The present CWA-APTT study using APTT-SP (I) also showed a marked prolongation of the first DPT in Turoctocog Alfa and Damoctocog Alfa Pegol. Both FVIII concentrates are EHL-FVIII concentrates, which bind to PEG (PEG-FVIII). It has previously been reported that the FVIII activity in patients treated with EHL-FVIII, including PEG-FVIII, varied among different APTT reagents [24]. APTT-SP consists of a synthetic phospholipid and colloidal silica, and the PEG moiety on EHL-FVIII appears to interact with silica-based APTT reagents, leading to a prolonged APTT [24,48]. A marked reduction in first DPH was only observed in Damoctocog Alfa Pegol (De), and a marked abnormality of CWA-APTT was not observed in Rurioctocog alfa pegol (Ee). These findings suggest that measurements of both peak time and height are useful for evaluating hemostatic abnormalities and that APTT prolongation may not solely be due to PEG-FVIII-silica interactions.
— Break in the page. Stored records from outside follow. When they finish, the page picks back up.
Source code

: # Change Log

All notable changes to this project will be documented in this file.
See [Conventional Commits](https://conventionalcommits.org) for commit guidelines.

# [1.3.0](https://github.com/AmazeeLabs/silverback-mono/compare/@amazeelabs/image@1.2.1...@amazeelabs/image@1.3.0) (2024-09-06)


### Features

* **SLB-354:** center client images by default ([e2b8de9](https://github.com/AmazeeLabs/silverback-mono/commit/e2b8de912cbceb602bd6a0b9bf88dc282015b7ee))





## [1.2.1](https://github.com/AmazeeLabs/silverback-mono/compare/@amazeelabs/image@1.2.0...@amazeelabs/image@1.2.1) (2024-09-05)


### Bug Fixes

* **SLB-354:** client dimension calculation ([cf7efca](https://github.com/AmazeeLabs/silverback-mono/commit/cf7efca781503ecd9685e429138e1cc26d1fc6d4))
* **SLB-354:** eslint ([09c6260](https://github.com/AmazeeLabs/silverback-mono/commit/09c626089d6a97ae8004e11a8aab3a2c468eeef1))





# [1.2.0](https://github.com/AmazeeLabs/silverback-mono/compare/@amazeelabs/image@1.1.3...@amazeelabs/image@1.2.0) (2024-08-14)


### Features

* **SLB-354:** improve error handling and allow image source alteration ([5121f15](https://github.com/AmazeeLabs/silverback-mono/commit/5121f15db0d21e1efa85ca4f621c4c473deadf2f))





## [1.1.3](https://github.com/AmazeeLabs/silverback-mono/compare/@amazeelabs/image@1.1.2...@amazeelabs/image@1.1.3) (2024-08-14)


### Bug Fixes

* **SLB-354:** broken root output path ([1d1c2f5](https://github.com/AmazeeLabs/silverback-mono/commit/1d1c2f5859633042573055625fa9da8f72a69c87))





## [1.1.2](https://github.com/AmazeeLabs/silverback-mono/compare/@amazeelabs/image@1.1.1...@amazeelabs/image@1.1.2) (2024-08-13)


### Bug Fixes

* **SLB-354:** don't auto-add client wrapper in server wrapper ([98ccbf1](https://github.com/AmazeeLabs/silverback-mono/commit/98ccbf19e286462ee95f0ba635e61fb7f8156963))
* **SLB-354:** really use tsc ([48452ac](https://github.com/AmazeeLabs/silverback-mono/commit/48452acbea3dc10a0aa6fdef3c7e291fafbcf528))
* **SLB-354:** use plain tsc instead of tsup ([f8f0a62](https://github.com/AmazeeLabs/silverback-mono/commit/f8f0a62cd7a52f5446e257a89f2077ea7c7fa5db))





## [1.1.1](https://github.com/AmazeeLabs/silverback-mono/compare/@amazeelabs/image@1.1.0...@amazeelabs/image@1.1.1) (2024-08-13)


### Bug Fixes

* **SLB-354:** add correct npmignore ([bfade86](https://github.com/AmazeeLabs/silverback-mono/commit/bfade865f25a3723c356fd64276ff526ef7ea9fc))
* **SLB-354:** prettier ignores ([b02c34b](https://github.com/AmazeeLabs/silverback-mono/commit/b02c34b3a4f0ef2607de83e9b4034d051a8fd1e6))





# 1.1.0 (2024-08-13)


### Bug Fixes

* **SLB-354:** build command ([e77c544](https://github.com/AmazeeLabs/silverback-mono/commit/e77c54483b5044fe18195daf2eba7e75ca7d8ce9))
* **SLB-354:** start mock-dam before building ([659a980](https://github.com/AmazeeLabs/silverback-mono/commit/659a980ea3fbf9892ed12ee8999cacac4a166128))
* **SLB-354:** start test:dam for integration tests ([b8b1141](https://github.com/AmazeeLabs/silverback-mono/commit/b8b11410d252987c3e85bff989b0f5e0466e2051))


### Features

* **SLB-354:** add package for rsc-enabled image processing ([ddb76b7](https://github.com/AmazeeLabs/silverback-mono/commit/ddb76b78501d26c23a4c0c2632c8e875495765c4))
The CWA-APTT for various APTT reagents showed that the peak times and heights varied among the 12 APTT-reagents. The first DPT of CWA-PTT, using APTT-SS, APTT-N, C.K. Prest, APTT-SLA, or APTT FSL, did not show markedly prolonged values and neither did the first DPH of CWA-APTT using APTT reagents APTT-SS or APTT-N, suggesting that the latter APTT reagent may be useful for monitoring patients treated with FVIII concentrates.
CWA-sTF/FIXa and CWA-TT showed no marked differences among the FVIII concentrates, suggesting that these assay systems may be more useful for their monitoring. In addition, APTT assay systems, such as incubation with the APTT reagent, may be responsible for the differences among various FVIII concentrates. Furthermore, the addition of APTT reagents shortened PT and increased PH in CWA-sTF/FIXa and markedly elevated the second peak of first DP of CWA-sTT. These effects suggest that thrombin burst [49,50] may affect the hemostatic ability of FVIII concentrates in hemophilic patients. Under laboratory examination, APTT reagents play an important role in thrombin burst; platelets may also perform an important role in this regard in physiological and pathological states [51,52]. Thrombin burst has generally been evaluated via thromboelastography (TEG) [53] and the thrombin generation test (TGT) [34,35]. It was recently reported that CWA-sTT can reflect thrombin burst [31,51].
The chromogenic assay showed a similar FVIII activity among the ten FVIII concentrates. FVIII activity in the APTT one-stage assay varied and was significantly low, especially for Turoctocog Alfa Pegol and Damoctocog Alfa Pegol, while that in CWA-sTT varied and was higher than that in the other two assays. As FVIII activity via CWA-APTT or CWA-sTT varies depending on the APTT reagent, physicians need to know the APTT reagent used in their laboratory. However, chromogenic assays cannot detect the effects of thrombin burst. The FVIII activity in hemophilic patients treated using recent EHL-FVIII prophylaxis therapies tended to be high [8,54]; in particular, efanesoctocog alfa, a von Willebrand factor (VWF)-independent recombinant FVIII concentrate, may elevate FVIII activity by more than 100–150% in hemophilic patients [16,55]. Elevated FVIII levels were reported to be associated with a high risk of venous thromboembolism [56,57]. Therefore, hemophilic patients treated with FVIII concentrate are also considered at risk for thrombosis [58,59]. CWA-sTF/FIXa and CWA-sTT reportedly show hypercoagulability in hemophilic patients treated with FVIII concentrate.

5. Conclusions

The hemostatic ability of FVIII concentrates varied among APTT reagents; FVIII assays also varied with and without the APTT reagent. CWA-sTF/FIX and CWA-sTT can be used to evaluate the hemostatic ability of FVIII concentrates based on thrombin burst.

Author Contributions

Conceptualization, H.W.; methodology, Y.S. and H.N.; validation, I.T. and K.S. (Kei Suzuki); formal analysis, Y.Y.; investigation, T.M.; data curation, S.T.; writing—original draft preparation, H.W.; writing—review and editing, M.S.; supervision, H.S.; project administration, K.S. (Katsuya Shiraki); funding acquisition, H.W. All authors have read and agreed to the published version of the manuscript.

Funding

This research was funded by a Grant-in-Aid from the Ministry of Health, Labour, and Welfare of Japan (21FC1008).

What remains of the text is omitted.